What you will do = Report only how many lines below include "Some".

Items from a data source
•••••

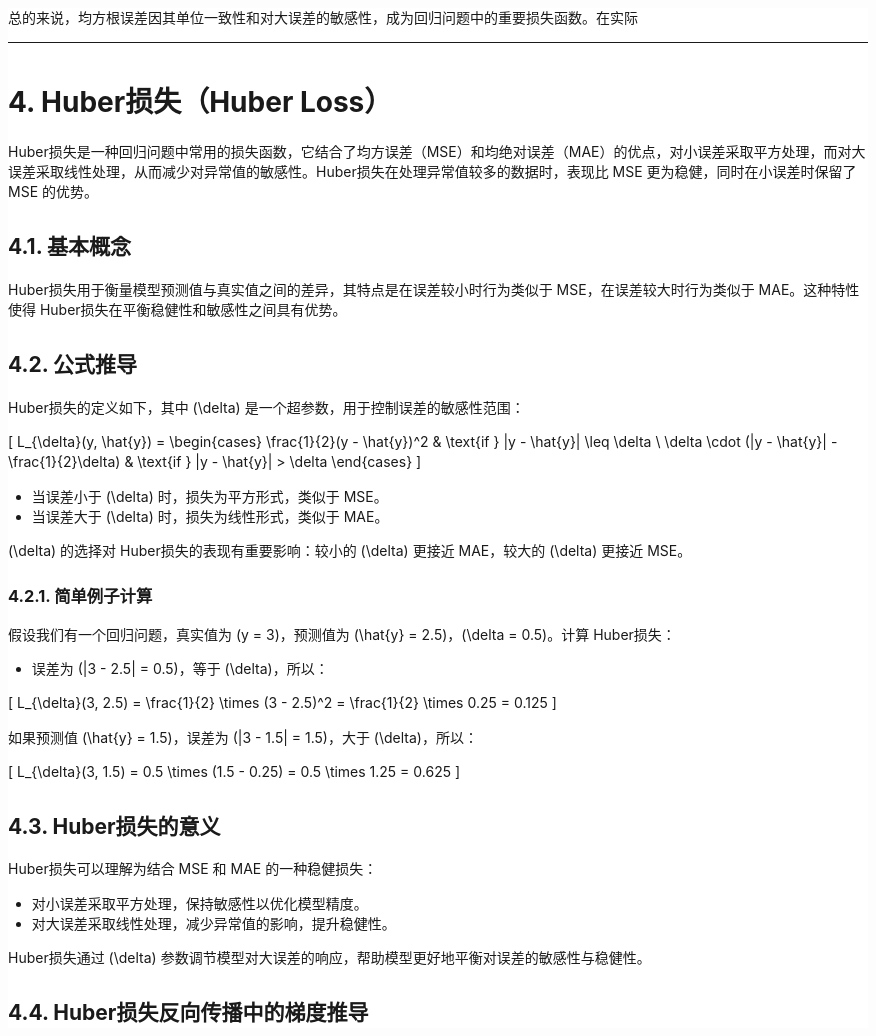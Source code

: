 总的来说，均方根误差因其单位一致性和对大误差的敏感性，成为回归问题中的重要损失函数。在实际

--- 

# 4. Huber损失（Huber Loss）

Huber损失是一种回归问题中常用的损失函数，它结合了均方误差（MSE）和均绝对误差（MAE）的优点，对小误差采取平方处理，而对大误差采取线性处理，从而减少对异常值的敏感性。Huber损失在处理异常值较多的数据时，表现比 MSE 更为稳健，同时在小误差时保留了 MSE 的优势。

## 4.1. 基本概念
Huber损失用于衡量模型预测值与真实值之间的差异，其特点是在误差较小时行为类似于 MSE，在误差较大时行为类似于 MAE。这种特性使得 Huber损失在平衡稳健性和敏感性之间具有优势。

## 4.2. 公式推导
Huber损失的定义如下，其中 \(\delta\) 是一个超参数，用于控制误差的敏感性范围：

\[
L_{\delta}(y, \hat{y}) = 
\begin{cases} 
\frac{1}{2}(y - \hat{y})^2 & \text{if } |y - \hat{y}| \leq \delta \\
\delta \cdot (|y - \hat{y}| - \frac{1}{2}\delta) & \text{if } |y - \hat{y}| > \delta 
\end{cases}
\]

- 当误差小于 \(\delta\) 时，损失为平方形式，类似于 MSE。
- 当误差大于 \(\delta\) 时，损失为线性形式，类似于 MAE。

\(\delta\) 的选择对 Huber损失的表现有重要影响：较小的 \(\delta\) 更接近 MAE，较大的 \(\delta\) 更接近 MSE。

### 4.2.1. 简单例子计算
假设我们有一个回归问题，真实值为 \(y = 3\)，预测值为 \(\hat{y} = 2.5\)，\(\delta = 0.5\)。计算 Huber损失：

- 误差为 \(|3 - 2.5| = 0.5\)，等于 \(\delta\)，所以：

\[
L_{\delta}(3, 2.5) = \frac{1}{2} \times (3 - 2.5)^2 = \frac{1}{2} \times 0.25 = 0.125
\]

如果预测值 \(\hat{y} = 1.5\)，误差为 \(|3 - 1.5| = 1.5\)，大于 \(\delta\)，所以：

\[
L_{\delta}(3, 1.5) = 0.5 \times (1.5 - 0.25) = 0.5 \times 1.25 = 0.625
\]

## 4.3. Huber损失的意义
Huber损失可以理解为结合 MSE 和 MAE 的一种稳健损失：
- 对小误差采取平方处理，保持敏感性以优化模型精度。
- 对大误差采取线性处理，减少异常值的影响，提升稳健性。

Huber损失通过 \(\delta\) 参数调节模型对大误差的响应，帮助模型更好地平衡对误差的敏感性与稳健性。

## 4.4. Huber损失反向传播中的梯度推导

•••••

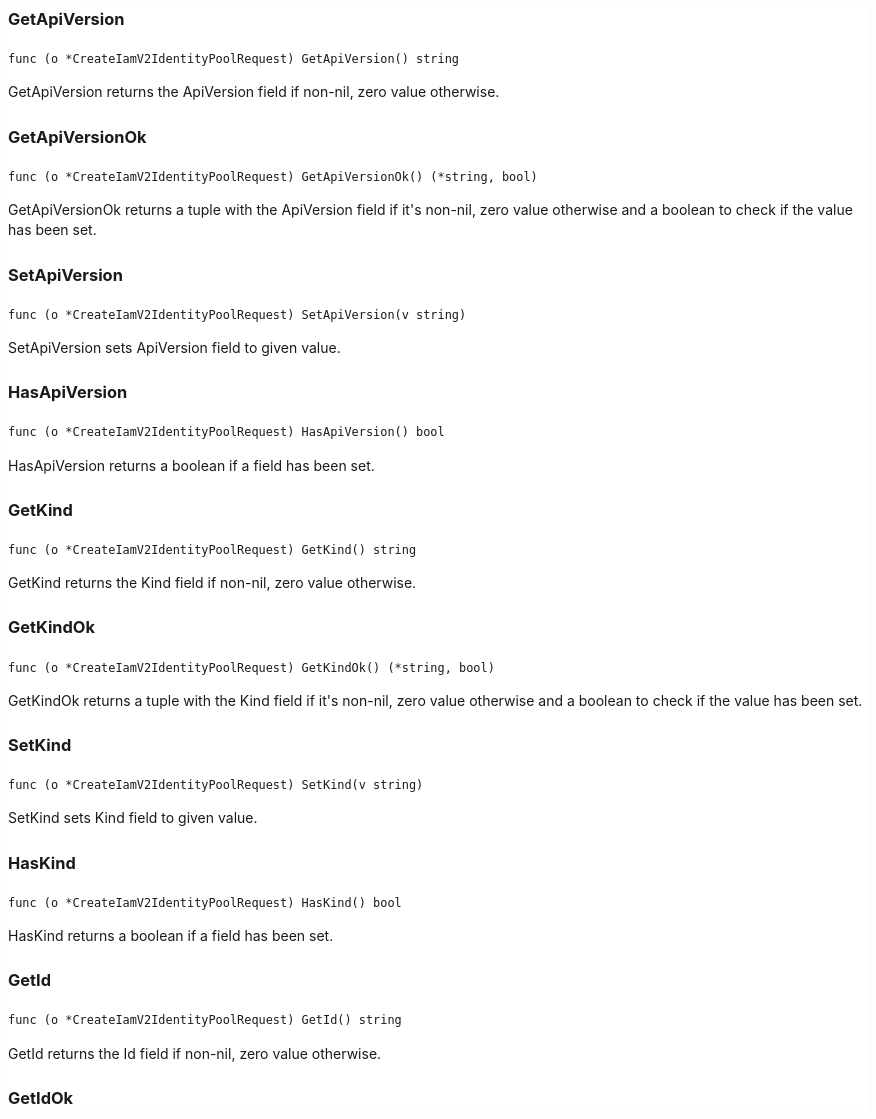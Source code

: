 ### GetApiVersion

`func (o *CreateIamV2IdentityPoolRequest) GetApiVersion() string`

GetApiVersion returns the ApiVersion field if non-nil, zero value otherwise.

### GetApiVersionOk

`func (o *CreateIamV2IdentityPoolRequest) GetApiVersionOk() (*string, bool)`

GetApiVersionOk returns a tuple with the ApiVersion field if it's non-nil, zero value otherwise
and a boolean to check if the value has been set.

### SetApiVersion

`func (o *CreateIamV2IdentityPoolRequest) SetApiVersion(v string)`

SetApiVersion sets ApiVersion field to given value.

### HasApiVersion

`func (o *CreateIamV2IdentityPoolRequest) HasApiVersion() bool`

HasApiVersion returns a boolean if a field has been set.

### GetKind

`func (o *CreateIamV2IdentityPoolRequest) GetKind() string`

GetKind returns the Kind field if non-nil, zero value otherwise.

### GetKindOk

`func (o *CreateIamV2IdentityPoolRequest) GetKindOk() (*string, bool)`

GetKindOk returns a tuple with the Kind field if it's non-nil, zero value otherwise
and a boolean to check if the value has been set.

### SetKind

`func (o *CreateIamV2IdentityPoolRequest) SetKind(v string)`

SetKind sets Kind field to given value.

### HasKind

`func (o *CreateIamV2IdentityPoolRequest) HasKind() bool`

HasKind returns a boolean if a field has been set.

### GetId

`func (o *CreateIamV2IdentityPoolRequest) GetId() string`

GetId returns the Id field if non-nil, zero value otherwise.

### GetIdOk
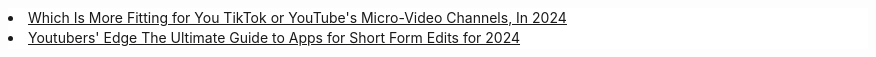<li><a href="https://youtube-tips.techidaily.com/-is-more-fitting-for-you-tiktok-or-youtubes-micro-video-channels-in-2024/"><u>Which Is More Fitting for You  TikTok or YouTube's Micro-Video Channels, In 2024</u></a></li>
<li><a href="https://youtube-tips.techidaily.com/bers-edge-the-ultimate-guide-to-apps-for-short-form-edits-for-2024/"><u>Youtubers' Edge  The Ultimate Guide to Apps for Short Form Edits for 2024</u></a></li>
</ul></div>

•••••

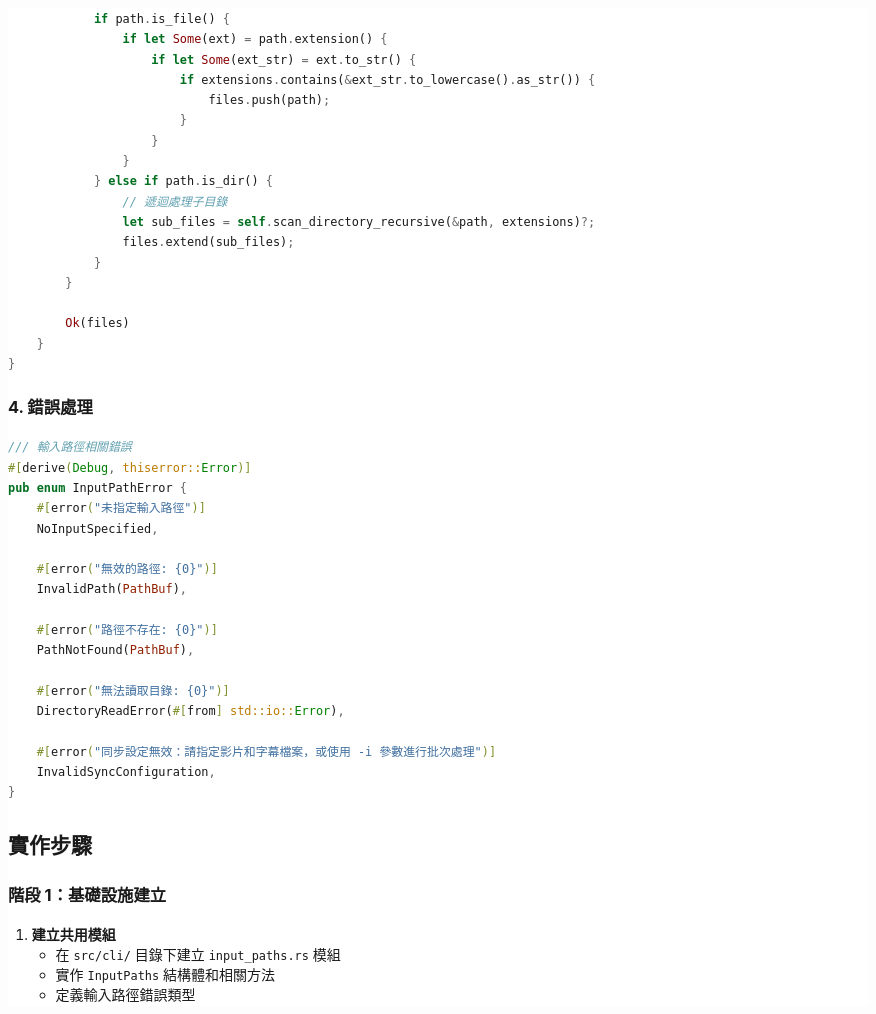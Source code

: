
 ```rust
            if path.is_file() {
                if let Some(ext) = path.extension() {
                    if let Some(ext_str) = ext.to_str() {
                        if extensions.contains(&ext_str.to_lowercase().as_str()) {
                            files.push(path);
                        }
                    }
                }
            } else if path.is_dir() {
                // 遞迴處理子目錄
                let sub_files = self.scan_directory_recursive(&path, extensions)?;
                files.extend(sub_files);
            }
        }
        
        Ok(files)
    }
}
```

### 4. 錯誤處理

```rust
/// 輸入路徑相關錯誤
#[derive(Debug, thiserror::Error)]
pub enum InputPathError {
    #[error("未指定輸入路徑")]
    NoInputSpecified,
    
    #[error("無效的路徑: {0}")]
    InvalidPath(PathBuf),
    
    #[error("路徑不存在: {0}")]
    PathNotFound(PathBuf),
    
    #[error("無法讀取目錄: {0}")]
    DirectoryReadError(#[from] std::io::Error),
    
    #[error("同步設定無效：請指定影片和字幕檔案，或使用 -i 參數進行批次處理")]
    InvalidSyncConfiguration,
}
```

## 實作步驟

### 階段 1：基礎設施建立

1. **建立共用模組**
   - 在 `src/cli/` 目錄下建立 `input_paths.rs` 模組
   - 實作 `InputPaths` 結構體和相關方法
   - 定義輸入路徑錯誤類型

•••••

Exercise solution = 2